Celeste Ng’s debut novel If you say “Harvard” a lot and have your characters work as professors and aspire to be doctors, can you make A Serious Novel out of a soap opera plot?
That’s debatable, I suppose, but Celeste Ng’s Everything I’ve Never Told You isn’t a vote for “yes.”
In “small-town Ohio” (we hear that phrase quite a lot) in the 1970s, Chinese-American James and Caucasian Marilyn are raising their three children – or, more accurately, ignoring their eldest son and youngest daughter while obsessively focusing on their middle child, Lydia.
Lydia’s blue eyes give her father hope that she’ll be more accepted in the white community, becoming the popular child he never was. As the first girl born in the family, Marilyn foists upon Lydia her own aborted dreams of being a doctor rather than a housewife. The fact Lydia is neither well-liked nor particularly scholarly doesn’t feature into either’s fantasies.
When Lydia’s body is found in a local lake, the family unravels and James and Marilyn have to sort out which parts of their lives, their family and their beliefs about Lydia are true and which are illusions.
For much of the book, I found the interplay between the characters interesting. I don’t know that the characters are especially realistic James and Marilyn are astoundingly single-minded), but they’re layered and richly rendered. The extent to which this family never talks about anything (seriously) strained credibility, but I was willing to play along because, hey, it’s a novel! Something has to happen to keep it moving, you know?

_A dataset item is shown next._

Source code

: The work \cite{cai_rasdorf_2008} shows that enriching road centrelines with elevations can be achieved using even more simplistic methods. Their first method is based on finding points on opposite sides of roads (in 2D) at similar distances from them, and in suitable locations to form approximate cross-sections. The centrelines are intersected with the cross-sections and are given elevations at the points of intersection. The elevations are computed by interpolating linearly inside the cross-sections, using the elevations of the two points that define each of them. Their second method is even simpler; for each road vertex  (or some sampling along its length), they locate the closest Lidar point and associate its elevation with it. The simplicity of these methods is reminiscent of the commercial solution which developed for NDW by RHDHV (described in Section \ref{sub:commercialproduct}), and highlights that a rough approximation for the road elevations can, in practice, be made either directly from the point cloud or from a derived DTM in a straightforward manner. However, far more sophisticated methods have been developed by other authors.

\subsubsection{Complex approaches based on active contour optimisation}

It was at the three-quarters mark or so where Ng started to lose me. An editor must have encouraged to her to set her story up as a mystery, so it feels a little like that at first, but this is the point at which it became clear it is not, in fact, really a whodunit. There was also one reveal in particular that made me think, “Okay, Celeste. Maybe don’t feel the need to pull out every trick in the melodrama potfolio, okay?”
This all being said. Everything I Never Told You is very readable. It’s easy to attach quickly and keep moving through the lives of the Lee family. It won’t make my “Best Of” list, but it’s not one I regret spending time with, either.